The ancient treasure was totaled and distributed via a new-fangled method - computer.
The computer on Thursday completed 2 1/2 days of calculations and displayed the message, ''Division Complete, Congratulations Treasure Salvors,'' said Ms. McHaley.
As soon as the computer stopped printing and flashed its message, she said, ''about 25 or 30 champagne corks popped ... people moved out of the computer room, and they just went bananas.''
Many of the investors began splitting up the bounty in a warehouse at the company's Key West headquarters.
''Oh my God, I'm rich,'' Ms. Culpepper screamed, then began hugging friends, co-workers and reporters. Her share included three silver bars weighing a total of almost 250 pounds, a 6-carat emerald and a rare coin.
''I bought a dream and I always knew it was there. It's a dream come true,'' exclaimed Leah Miguel, a curator with Treasure Salvors, who received a gold bar and two emeralds.

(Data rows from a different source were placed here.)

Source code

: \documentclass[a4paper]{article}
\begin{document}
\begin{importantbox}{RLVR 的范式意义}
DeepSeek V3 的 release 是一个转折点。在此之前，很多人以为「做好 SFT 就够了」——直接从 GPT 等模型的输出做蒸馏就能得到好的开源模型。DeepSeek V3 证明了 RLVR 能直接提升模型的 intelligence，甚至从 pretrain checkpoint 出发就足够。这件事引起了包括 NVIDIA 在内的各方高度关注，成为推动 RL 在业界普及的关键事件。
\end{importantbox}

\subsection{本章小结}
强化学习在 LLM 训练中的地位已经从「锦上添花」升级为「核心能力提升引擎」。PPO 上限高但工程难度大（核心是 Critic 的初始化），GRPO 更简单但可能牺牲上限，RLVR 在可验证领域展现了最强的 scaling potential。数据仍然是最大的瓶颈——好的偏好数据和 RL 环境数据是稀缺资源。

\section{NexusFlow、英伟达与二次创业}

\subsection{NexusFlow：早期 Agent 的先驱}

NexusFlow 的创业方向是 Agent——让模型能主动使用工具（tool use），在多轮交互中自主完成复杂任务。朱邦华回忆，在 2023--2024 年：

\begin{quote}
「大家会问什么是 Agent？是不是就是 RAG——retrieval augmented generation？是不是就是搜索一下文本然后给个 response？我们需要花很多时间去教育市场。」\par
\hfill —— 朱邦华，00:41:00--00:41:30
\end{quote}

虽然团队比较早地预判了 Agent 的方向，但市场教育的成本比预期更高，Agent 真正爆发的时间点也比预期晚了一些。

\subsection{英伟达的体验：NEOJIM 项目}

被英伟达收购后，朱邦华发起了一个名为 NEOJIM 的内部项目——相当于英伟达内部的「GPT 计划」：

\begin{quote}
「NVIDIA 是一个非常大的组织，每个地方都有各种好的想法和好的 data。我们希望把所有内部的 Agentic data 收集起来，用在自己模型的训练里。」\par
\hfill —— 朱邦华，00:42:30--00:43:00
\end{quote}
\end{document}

The division of gold, silver, emeralds and artifacts to investors was another milestone for Fisher, who overcame legal and financial troubles and personal tragedy during his hunt for the treasure of the Nuestra Senora de Atocha. His divers found the wreck in 1985.
A spokeswoman said Fisher, who got 4 percent, or about $4 million, of the haul, was out of town.

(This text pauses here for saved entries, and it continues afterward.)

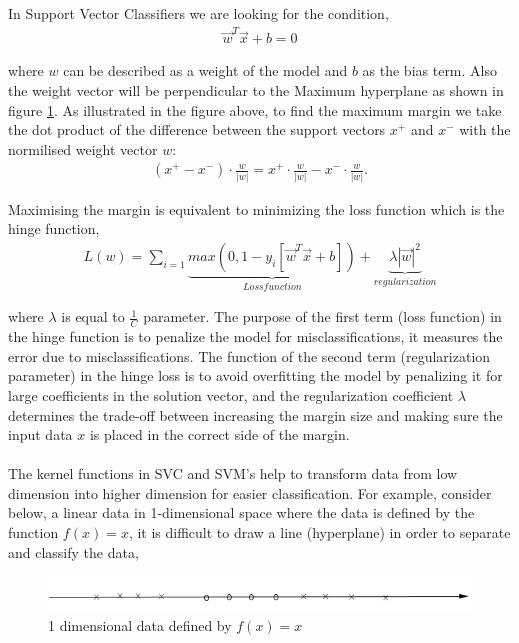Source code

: \documentclass[12pt,a4paper]{article}
\begin{document}
\noindent In Support Vector Classifiers we are looking for the condition,
\begin{align}
\vec{w}^T\vec{x}+b=0
\end{align}

\noindent where $w$ can be described as a weight of the model and $b$ as the bias term. Also the weight vector will be perpendicular to the Maximum hyperplane as shown in figure \ref{fig:svm}.  As illustrated in the figure above, to find the maximum margin we take the dot product of the difference between the support vectors $x^+$ and $x^-$ with the normilised weight vector $w$:
\begin{align}
(x^+-x^-)\cdot \frac{w}{|w|}=x^+\cdot\frac{w}{|w|}-x^-\cdot\frac{w}{|w|}.
\end{align}

\noindent Maximising the margin is equivalent to minimizing the loss function which is the hinge function,
\begin{align}
L(w)=\sum_{i=1}\underbrace{max(0,1-y_i[\vec{w}^T\vec{x}+b])}_{Loss function}+\underbrace{\lambda|\vec{w}|^2}_{regularization}
\end{align}

\noindent where $\lambda$ is equal to $\frac{1}{C}$ parameter. The purpose of the first term (loss function) in the hinge function is to penalize the model for misclassifications, it measures the error due to misclassifications. The function of the second term (regularization parameter) in the hinge loss is to avoid overfitting the model by penalizing it for large coefficients in the solution vector, and the regularization coefficient $\lambda$  determines the trade-off between increasing the margin size and making sure the input data $x$ is placed in the correct side of the margin.\\
\\
\noindent The kernel functions in SVC and SVM's help to transform data from low dimension into higher dimension for easier classification. For example, consider below, a linear data in 1-dimensional space where the data is defined by the function $f(x)=x$, it is difficult to draw a line (hyperplane) in order to separate and classify the  data,


\begin{figure}[h!]
\label{fig:svm}
\centering
\includegraphics[scale=0.55]{svm_2}
\caption{1 dimensional data defined by $f(x)=x$}
\centering
\end{figure}
\end{document}
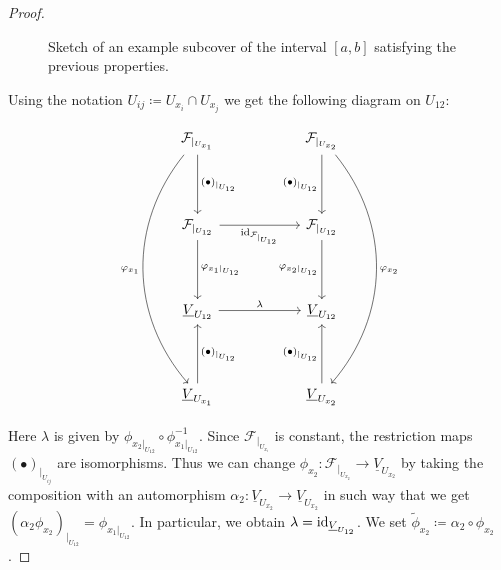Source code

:\begin{proof}
\begin{figure}[h!]
    
    \caption{Sketch of an example subcover of the interval $[a,b]$ satisfying the previous properties.}
\end{figure}

     Using the notation $U_{ij} \coloneqq U_{x_i} \cap U_{x_j}$ we get the following diagram on $U_{12}$:

    \[
        \begin{tikzcd}[row sep=1.5cm, column sep=2cm]
         & \mathcal{F}_{\vert_{U_{x_1}}} \arrow[d, "(\bullet)_{\vert_{U_{12}}}"] \arrow[ddd, swap, "\phi_{x_1}", bend right=40] & \mathcal{F}_{\vert_{U_{x_2}}} \arrow[d, swap, "(\bullet)_{\vert_{U_{12}}}"] \arrow[ddd, "\phi_{x_2}", bend left=40] & \\
        & \mathcal{F}_{\vert_{U_{12}}} \arrow[r, swap, "\id_{\mathcal{F}_{\vert_{U_{12}}}}"] \arrow[d, "\phi_{x_1\vert_{U_{12}}}"] &  \mathcal{F}_{\vert_{U_{12}}} \arrow[d, swap, "\phi_{x_2\vert_{U_{12}}}"]& \\
        & \underline{V}_{U_{12}} \arrow[r, "\lambda"] & \underline{V}_{U_{12}} & \\
        & \underline{V}_{U_{x_1}} \arrow[u, swap, "(\bullet)_{\vert_{U_{12}}}"] & \underline{V}_{U_{x_2}} \arrow[u, "(\bullet)_{\vert_{U_{12}}}"] &
        \end{tikzcd}
    \]

Here $\lambda$ is given by $\phi_{x_2\vert_{U_{12}}} \circ \phi_{x_1\vert_{U_{12}}}^{-1}$. Since $\mathcal{F}_{\vert_{U_{x_i}}}$ is constant, the restriction maps $(\bullet)_{\vert_{U_{ij}}}$ are isomorphisms. Thus we can change $\phi_{x_2}: \mathcal{F}_{\vert_{U_{x_2}}} \to \underline{V}_{U_{x_2}}$ by taking the composition with an automorphism $\alpha_2: \underline{V}_{U_{x_2}} \to \underline{V}_{U_{x_2}}$ in such way that we get $(\alpha_2 \phi_{x_2})_{\vert_{U_{12}}} = \phi_{x_1\vert_{U_{12}}}$. In particular, we obtain $\lambda =\operatorname{id}_{\underline{V}_{U_{12}}}$. We set $\tilde{\phi}_{x_2} \coloneqq \alpha_2 \circ \phi_{x_2}$.


\end{proof}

Not all of the investors were happy. Some have been waiting more than 20 years for their investment to pay off.
Bernice Feild, of Del Mar, Calif., was skeptical because she remembers other divisions of booty that yielded her very little.
''We've gotten practically nothing,'' she said in a phone interview from her home Thursday. ''I got my stock in 1964, and we've gotten almost nothing over that time.''
The Atocha left Havana on Sept. 5, 1622, as part of a fleet of 27 ships bound for Spain with treasure from the New World.

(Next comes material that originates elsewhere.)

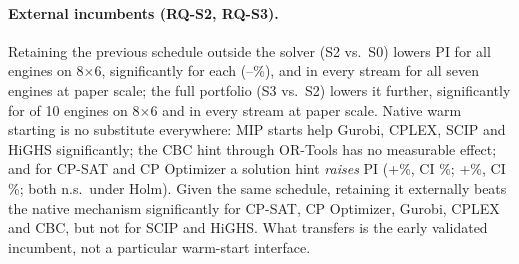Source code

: \documentclass[letterpaper]{article} %
\begin{document}
\paragraph{External incumbents (RQ-S2, RQ-S3).} Retaining the previous schedule outside the solver (S2 vs.\ S0) lowers PI for all \MSBSSTwoVsSZeroEngines{} engines on 8$\times$6, significantly for each (\MSBSgurobiGurobiSTwoVsSZeroRel--\MSBScpoptimizerCpoptimizerSTwoVsSZeroRel\%), and in every stream for all seven engines at paper scale; the full portfolio (S3 vs.\ S2) lowers it further, significantly for \MSBSSThreeVsSTwoSig{} of 10 engines on 8$\times$6 and in every stream at paper scale. Native warm starting is no substitute everywhere: MIP starts help Gurobi, CPLEX, SCIP and HiGHS significantly; the CBC hint through OR-Tools has no measurable effect; and for CP-SAT and CP Optimizer a solution hint \emph{raises} PI (+\MSBScpsatCpsatSOneVsSZeroRel\%, CI \MSBScpsatCpsatSOneVsSZeroCIRel\%; +\MSBScpoptimizerCpoptimizerSOneVsSZeroRel\%, CI \MSBScpoptimizerCpoptimizerSOneVsSZeroCIRel\%; both n.s.\ under Holm). Given the same schedule, retaining it externally beats the native mechanism significantly for CP-SAT, CP Optimizer, Gurobi, CPLEX and CBC, but not for SCIP and HiGHS. What transfers is the early validated incumbent, not a particular warm-start interface.
\end{document}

Less than a day out of port, a hurricane hit ships in the Florida Straits, sinking the Atocha and seven other vessels.
Fisher fought a long legal battle with the state of Florida over who had the rights to salvaged booty. He's also fought other salvors and solicited investors for cash for the research.
In 1975, his son and daughter-in-law died while looking for the Atocha.
Lorraine Repp of Clearwater, a stockholder who invested a decade ago, has followed the latest developments on the Atocha in the newspapers. She was pleased by the computer division of the booty, but wants something more definite.
''That's a little help after 10 years,'' she said. ''But ... I'd rather have the cash in my hand.''
So far, Fisher's divers have recovered 177 gold bars, 900 silver bars, thousands of coins and artifacts and continue bringing up treasure from the ocean bottom.
Treasure Salvors Inc. is sending treasure lists to investors not present Thursday and expects to have the treasure distributed from its Key West vault by the end of February.